GE Fanuc, you may recall, was a Workforce Magazine Optimas Award winner for Partnership in 1997. Launched in January 1987, it’s a joint venture between General Electric and FANUC Ltd. of Japan. The company designs, manufactures and sells products (including industrial computers and software) and services for factory automation.
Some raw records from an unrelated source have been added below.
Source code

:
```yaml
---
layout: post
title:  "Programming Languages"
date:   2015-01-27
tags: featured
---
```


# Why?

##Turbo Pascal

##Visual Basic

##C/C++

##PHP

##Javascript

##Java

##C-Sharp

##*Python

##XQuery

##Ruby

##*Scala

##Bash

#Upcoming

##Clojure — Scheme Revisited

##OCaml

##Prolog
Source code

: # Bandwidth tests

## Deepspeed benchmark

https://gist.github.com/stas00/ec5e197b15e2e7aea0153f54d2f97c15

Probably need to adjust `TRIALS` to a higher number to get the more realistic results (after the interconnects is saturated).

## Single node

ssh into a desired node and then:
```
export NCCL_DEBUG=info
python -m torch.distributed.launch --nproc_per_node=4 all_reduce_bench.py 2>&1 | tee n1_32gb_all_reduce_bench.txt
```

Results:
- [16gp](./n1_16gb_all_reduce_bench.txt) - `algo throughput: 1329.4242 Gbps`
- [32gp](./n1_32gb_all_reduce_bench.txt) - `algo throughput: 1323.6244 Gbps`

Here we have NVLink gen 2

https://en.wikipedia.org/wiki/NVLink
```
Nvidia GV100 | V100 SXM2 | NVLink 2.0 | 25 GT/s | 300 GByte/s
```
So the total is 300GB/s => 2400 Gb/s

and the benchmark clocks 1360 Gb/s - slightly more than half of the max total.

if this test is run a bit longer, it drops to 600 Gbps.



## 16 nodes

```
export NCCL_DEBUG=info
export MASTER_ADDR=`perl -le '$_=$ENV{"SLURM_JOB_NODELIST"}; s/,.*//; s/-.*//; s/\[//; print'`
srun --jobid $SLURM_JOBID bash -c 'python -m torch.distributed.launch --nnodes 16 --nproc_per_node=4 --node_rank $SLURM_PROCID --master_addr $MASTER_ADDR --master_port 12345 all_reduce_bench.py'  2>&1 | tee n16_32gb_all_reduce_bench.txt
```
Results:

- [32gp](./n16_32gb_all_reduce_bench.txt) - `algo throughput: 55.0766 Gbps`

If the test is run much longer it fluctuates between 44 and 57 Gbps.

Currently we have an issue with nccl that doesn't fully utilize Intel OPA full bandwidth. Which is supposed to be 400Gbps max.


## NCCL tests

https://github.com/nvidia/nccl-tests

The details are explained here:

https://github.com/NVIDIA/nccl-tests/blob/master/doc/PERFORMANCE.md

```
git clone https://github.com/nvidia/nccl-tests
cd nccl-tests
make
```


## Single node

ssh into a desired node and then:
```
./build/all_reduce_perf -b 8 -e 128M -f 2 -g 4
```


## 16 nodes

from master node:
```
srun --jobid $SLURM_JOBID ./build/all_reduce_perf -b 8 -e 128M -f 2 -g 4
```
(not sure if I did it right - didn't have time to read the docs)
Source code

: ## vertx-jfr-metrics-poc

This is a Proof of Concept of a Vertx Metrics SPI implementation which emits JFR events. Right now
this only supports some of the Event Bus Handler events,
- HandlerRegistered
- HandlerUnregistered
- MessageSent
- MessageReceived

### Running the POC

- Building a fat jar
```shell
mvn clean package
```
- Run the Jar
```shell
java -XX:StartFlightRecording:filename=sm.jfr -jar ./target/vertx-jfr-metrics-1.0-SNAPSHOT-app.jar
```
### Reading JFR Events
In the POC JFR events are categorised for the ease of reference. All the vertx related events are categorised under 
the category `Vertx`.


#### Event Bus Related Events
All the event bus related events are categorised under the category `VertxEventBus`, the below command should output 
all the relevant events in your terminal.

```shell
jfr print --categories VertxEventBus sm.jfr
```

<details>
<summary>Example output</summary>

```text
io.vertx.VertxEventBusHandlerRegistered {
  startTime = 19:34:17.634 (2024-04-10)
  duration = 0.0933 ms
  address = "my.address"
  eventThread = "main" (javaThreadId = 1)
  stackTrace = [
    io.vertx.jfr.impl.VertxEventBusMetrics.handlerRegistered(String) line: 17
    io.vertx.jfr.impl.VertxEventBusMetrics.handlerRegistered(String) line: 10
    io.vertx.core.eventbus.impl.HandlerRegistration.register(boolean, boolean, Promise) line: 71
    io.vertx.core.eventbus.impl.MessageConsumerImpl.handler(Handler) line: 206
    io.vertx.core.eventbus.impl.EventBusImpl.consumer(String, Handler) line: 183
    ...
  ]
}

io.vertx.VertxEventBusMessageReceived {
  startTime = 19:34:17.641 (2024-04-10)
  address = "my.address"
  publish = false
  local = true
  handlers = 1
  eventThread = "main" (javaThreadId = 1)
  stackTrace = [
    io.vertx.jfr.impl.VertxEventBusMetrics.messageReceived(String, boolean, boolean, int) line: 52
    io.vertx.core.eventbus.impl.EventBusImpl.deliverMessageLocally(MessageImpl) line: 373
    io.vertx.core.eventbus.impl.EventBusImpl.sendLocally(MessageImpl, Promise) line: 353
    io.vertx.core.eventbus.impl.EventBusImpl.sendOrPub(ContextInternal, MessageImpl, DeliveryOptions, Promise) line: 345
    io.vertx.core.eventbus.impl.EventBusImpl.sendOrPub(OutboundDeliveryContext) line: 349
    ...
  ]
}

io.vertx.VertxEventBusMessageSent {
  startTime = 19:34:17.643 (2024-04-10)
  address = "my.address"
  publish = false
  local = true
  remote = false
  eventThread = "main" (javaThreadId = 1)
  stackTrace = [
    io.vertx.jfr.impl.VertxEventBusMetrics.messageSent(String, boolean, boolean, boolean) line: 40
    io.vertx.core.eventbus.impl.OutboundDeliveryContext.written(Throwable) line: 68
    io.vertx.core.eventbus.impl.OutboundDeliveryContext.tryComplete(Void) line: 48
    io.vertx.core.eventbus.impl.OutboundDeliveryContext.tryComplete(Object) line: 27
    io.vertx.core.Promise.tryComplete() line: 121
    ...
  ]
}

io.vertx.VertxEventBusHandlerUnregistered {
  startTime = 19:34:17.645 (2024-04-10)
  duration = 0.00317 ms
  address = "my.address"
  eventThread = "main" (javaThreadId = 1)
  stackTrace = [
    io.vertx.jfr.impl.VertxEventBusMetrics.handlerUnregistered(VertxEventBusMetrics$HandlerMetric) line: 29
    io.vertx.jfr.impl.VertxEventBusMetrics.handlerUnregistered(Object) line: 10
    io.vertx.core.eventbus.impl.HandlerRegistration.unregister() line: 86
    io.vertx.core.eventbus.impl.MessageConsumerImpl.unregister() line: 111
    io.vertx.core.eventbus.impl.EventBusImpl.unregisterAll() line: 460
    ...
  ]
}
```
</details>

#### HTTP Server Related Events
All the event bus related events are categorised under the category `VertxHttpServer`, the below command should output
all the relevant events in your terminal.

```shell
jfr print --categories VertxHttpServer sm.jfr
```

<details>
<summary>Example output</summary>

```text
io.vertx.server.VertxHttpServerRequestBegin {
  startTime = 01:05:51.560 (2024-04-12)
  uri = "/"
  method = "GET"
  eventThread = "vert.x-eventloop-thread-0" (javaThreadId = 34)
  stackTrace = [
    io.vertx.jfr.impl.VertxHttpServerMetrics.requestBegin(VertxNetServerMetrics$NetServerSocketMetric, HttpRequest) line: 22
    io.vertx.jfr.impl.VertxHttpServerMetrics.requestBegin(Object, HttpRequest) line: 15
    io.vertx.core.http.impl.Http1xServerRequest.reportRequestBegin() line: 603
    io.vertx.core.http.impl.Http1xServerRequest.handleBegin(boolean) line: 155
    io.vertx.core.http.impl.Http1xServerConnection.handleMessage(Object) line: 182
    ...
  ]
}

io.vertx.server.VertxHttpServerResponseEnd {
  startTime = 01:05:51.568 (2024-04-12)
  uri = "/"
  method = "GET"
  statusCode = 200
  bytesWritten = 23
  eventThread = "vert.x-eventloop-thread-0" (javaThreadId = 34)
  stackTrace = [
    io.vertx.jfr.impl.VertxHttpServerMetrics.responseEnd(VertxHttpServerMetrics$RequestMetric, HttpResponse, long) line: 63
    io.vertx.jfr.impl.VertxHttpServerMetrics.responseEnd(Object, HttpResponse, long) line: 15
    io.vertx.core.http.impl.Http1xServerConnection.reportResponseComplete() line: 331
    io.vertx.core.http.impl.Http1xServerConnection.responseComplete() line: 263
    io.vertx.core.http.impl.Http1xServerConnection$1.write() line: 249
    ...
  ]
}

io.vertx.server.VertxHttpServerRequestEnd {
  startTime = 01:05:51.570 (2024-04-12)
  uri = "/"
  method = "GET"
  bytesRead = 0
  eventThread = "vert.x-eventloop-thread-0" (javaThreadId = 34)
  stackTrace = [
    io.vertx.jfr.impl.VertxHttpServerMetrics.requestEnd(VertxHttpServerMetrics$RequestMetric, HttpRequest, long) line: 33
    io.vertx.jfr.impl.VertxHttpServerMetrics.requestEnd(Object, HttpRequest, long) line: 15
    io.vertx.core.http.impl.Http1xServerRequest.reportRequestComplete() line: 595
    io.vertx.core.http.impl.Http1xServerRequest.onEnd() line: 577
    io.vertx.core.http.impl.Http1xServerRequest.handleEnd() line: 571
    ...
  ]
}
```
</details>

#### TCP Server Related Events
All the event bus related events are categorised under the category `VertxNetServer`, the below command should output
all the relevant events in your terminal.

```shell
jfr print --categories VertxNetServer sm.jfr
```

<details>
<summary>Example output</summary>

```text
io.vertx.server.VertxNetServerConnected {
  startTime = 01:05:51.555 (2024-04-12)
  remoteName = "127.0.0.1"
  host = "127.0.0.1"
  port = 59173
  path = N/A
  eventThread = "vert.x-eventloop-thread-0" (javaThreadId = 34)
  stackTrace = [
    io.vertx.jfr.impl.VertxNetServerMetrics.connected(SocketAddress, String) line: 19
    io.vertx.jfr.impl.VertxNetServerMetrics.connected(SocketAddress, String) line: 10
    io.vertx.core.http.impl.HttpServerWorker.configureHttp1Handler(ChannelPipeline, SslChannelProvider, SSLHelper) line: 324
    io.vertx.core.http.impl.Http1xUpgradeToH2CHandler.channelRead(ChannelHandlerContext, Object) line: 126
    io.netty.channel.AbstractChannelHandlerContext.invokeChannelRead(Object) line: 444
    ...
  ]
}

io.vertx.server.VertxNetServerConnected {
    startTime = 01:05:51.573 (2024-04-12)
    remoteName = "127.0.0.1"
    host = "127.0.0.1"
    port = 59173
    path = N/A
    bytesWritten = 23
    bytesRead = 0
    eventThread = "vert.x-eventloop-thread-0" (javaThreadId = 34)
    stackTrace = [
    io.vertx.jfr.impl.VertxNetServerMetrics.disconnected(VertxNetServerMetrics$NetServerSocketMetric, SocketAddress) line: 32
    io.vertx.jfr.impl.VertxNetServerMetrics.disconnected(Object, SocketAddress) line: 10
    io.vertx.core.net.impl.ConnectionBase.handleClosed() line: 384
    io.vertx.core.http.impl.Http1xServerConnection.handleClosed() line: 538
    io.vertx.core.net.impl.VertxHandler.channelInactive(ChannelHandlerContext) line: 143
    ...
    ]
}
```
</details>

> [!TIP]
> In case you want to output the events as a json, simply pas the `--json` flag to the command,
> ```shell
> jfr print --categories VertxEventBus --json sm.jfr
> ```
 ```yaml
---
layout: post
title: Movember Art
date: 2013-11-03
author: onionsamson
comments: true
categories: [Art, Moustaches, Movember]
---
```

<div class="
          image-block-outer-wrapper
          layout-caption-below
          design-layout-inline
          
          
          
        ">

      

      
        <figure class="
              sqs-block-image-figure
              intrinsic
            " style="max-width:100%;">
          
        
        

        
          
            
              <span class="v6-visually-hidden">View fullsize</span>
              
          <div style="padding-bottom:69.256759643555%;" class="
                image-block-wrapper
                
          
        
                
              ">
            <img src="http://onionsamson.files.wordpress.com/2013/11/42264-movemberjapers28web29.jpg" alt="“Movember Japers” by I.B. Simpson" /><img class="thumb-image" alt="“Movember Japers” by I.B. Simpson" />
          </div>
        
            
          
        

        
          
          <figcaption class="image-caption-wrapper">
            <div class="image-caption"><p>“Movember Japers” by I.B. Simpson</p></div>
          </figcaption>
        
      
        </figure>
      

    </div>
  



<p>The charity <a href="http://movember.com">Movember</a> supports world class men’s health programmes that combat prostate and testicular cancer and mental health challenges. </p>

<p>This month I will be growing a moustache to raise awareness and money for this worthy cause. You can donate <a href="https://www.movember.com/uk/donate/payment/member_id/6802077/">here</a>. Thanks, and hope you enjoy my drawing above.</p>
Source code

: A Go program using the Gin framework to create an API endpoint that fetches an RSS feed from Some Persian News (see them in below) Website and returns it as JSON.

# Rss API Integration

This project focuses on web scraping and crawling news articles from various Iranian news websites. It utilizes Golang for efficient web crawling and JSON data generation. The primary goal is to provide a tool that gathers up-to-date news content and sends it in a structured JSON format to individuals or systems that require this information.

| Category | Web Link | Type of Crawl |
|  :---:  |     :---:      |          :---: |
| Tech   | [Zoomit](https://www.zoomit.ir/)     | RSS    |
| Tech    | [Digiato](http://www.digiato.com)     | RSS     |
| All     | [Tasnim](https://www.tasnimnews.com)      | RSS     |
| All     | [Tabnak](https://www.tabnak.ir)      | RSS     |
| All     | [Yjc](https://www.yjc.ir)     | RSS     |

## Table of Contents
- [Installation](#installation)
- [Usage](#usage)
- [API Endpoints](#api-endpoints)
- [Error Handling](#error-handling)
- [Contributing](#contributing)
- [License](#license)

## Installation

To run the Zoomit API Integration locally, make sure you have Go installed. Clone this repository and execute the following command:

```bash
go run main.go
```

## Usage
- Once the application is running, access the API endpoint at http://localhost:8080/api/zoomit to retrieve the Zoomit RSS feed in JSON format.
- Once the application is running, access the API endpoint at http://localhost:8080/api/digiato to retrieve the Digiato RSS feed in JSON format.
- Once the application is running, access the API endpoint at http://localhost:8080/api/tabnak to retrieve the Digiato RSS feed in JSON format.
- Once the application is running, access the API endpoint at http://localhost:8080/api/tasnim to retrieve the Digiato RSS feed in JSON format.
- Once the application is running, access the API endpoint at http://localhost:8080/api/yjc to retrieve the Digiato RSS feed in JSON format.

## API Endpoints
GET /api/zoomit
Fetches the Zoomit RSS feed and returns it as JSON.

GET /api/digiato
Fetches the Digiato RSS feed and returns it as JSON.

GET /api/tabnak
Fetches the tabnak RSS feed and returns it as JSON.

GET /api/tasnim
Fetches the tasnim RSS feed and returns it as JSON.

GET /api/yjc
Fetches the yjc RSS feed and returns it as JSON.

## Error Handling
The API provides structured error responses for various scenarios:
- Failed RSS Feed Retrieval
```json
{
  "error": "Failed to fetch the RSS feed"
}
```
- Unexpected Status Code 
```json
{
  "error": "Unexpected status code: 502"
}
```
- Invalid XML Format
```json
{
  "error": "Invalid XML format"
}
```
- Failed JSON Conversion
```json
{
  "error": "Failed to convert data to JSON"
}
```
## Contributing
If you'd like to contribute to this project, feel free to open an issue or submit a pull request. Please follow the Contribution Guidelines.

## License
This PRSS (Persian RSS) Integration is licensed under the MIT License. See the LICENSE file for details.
Borwhat and I met the day before my scheduled visit at the plant. He had offered to take me out to dinner—arriving somewhat apologetically in his son’s disheveled 1996 gold Buick La Sabre. "You’ve got to excuse me. I walked outside to the parking lot only to find that my son [a 25-year-old law student at Syracuse University] swapped my [cranberry Porsche] for his car. He wanted to impress a date in D.C.," he says, chuckling at the pretensions of youth.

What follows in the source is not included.